First off, I’ll admit readily that I’m a total mash-up whore. The idea that you can take two songs, sometimes even terrible songs on their own, and play them at the same time and come up with something awesome is just pretty neat to me. While it may seem I’ve found a few I really like in the past, such as these two Ratatat/Michael Jackson ones (I can never figure out which I like more), this Eurythmics/Lady Gaga one (in spite of the quality issues), and this Gnarls Barkley/Avalanches mashup is just crazy awesome. I miss the original video I saw of that last one, which mashed up both songs’ videos and scenes from The Shining.
But no one has quite captured my fancy as much as Robin Skouteris, who regularly tosses six or so songs into the mix and makes it work. I suggest, if you enjoy a good mash-up, go check out his videos, cause almost all of them are good in some way. However, the one I really like is an ambient mix of HIM, Lady Gaga, Justin Timberlake, and what seems like 50 other people:
So, now that I’ve gotten that out of the way, let’s continue to a single artist. Massive Attack has been a long-standing favorite of mine. I have most of the CDs they’ve produced or been featured on. Yeah, CDs, right? I know. Anyway, somehow I missed that they released an album in February. I want to buy it, but at this point I’m still on the fence about this whole “digital media” thing. I want to avoid having more CDs to clog up my physical space, but I’m concerned that by downloading the music from iTunes or Amazon, I’ll be getting a file of inferior quality, due either to DRM or just low-rate encoding. I can’t tell much difference about the encoding cause it seems my high-range hearing is terrible, but other people complain when I put that crap on.
In the meantime, I’ve been entertaining myself by watching this incredibly trippy video for “Paradise Circus”:
Now I have to also get “The Fall,” which looks incredibly gorgeous based on this short video. Damn it YouTube, stop making me want to spend money.

Until I can get the whole embedded video thing sorted, the links for the two videos I was trying to show are:
http://www.youtube.com/watch?v=Jdlu_6Qb3N8 http://www.youtube.com/watch?v=O86iI7oXYfA
Apparently you can’t embed video as a contributor, only as an admin:
http://wordpress.org/support/topic/304139
For security reasons, I made a separate account without much more privileges than “write stuff”, so I don’t know if there’s an option for “allow embedded media” somewhere, but that’d be thrilling, cause I do not like the idea of having to write a post, log out, log in as admin, embed media, log out, and log back in as myself.
How about you just use admin all the time like me?
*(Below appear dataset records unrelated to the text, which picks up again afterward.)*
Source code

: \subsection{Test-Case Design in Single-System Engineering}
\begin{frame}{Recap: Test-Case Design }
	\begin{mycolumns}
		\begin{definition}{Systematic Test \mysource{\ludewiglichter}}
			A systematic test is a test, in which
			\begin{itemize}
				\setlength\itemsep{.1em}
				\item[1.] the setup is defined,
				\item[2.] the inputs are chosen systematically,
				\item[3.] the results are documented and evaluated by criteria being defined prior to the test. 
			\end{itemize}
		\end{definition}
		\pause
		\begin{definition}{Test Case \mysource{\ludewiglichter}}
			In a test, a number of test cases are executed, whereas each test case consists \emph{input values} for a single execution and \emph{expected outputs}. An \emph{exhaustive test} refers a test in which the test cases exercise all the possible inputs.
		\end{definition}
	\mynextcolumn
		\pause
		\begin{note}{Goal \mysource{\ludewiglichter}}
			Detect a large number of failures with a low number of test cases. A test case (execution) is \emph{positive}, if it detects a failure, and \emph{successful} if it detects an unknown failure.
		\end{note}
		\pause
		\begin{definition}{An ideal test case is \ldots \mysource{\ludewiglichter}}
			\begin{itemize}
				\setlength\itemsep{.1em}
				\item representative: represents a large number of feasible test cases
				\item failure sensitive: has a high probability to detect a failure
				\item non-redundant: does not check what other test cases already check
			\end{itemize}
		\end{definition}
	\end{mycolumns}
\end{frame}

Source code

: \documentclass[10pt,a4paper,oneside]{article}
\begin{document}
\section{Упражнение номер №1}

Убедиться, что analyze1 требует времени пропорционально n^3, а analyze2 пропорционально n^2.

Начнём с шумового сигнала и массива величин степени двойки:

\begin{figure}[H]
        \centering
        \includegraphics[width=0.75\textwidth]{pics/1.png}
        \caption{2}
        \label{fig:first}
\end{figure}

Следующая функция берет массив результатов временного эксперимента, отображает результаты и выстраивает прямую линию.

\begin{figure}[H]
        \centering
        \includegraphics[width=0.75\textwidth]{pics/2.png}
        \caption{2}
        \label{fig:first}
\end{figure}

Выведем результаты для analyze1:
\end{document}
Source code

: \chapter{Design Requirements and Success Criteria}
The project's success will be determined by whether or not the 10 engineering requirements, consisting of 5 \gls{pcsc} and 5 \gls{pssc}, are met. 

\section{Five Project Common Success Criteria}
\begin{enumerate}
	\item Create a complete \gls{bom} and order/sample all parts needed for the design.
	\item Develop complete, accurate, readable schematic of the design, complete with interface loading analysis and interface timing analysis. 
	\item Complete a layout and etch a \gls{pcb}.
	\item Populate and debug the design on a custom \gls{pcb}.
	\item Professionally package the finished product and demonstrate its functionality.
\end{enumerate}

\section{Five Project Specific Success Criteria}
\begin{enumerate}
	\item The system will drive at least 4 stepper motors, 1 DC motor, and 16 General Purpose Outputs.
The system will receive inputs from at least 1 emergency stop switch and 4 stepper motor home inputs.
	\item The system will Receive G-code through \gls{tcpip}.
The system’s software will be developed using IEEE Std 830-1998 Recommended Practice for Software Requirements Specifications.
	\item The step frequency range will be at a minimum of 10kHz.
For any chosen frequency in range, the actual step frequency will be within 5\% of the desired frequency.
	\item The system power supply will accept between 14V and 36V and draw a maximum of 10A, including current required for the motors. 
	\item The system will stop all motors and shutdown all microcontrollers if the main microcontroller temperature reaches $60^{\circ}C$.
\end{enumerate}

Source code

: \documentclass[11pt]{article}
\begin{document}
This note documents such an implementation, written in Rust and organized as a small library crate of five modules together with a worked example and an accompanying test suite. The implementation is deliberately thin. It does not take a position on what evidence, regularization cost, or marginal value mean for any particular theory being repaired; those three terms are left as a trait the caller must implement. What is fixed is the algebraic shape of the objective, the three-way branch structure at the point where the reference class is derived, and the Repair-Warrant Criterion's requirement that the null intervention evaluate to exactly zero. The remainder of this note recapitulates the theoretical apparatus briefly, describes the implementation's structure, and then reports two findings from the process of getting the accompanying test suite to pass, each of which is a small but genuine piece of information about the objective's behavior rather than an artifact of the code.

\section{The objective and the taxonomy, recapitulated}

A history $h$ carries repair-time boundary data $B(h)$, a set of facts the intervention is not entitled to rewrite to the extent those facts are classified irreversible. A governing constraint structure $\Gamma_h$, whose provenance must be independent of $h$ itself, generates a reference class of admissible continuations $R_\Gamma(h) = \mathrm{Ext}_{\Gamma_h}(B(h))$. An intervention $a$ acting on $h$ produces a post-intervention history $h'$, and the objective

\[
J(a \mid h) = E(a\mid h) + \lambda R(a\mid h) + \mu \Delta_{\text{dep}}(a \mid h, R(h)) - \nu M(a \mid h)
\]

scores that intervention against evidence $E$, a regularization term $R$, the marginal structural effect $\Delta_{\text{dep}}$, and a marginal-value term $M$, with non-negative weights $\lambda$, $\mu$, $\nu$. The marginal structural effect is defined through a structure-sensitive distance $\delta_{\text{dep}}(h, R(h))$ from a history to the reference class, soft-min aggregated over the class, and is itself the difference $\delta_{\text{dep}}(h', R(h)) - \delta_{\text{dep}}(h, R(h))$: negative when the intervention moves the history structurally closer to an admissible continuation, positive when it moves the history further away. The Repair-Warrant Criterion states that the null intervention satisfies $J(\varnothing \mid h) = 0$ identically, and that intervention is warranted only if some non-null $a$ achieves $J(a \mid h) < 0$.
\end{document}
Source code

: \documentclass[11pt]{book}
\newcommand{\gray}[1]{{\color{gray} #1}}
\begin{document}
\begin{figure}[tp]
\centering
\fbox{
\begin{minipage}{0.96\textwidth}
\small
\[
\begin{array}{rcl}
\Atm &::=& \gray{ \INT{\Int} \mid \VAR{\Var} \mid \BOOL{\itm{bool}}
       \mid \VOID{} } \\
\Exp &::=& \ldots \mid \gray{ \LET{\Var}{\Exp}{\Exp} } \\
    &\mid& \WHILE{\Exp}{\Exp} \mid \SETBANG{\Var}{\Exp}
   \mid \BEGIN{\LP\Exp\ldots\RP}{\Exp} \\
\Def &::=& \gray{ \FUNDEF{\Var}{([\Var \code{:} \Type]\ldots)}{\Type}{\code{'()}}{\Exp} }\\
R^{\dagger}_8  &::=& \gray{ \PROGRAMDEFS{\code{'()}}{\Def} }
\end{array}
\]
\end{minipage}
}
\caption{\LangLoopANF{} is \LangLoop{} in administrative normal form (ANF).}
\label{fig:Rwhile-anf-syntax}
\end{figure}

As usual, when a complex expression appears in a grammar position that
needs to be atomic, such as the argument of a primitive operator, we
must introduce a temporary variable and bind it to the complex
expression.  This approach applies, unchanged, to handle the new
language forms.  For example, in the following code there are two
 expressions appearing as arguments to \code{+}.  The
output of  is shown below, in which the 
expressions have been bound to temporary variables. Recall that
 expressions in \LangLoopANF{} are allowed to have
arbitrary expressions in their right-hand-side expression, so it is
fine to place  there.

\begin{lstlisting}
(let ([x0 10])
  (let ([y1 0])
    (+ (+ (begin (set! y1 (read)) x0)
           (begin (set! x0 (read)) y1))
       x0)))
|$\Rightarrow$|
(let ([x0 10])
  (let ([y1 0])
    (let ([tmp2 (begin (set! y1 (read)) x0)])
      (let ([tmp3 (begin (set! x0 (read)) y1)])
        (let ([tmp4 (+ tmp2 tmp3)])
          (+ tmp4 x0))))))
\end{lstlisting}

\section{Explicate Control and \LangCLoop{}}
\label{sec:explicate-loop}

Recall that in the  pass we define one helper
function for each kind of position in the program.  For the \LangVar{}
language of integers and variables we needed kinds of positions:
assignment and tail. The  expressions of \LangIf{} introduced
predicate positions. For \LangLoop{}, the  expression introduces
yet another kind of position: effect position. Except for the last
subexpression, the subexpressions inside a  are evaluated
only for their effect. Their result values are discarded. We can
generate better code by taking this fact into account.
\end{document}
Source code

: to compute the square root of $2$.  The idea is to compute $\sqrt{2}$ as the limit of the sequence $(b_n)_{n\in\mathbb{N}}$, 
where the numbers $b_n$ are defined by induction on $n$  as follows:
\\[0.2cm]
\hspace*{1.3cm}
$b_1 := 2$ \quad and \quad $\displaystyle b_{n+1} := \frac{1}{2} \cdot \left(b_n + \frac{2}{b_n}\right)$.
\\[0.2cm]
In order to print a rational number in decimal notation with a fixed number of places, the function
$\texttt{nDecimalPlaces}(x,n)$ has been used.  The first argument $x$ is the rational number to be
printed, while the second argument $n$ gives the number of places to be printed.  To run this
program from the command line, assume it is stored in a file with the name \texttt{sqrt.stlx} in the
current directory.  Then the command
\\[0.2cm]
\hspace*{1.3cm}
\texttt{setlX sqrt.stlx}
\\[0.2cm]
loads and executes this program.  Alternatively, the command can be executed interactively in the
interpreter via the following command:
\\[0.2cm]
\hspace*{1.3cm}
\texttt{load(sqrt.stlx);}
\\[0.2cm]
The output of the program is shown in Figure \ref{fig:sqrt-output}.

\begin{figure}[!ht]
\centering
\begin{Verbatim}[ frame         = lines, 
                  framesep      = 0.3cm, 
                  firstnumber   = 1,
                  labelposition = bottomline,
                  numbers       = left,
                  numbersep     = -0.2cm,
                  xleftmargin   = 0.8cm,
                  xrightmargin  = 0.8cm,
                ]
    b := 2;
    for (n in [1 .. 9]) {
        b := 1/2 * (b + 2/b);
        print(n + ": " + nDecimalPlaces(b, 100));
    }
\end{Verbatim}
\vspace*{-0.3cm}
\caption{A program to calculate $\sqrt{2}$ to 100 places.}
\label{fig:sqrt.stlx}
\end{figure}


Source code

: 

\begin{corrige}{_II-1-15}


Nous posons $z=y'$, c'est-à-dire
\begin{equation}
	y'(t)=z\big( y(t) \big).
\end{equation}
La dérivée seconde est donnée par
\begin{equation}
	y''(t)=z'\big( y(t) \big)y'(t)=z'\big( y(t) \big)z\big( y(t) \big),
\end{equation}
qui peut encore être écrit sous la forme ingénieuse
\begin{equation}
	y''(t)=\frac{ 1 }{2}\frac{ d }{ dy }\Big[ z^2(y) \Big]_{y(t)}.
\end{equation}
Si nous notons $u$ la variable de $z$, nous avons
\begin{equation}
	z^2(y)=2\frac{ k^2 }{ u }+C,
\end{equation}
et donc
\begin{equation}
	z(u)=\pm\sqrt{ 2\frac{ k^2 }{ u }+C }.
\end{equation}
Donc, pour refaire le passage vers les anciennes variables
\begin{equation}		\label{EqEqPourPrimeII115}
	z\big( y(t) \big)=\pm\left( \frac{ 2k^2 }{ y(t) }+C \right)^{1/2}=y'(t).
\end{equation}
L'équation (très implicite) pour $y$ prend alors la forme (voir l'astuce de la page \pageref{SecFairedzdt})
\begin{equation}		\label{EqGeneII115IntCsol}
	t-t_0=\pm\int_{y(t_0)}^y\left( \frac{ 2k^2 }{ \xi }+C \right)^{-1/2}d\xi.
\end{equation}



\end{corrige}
My administrator password is more “secure” than my user password. While it’s just a stupid little blog and losing it wouldn’t amount to much, especially since I have regular backups, I don’t know what the ability to install whatever plugins a malicious person wanted to would allow someone to do to the entirety of my home directory on the server, since they’d have regular code execution privileges at that point. The only thing this account is allowed to do is write posts (apparently without embedding) and approve comments on its own entries. It’s got an easier to remember password at the expense of locking up more dangerous functionality.
Of course, ironically (or whatever), in less than a week after I posted this comment, Dreamhost took my blog down “for an exploit.” It was an automated script, and I think took my vanilla “copy the directory” backup with an outdated version of wordpress as some sort of backdoor. I checked through the php files (God help me) and nothing looked amiss, so I just put it back up.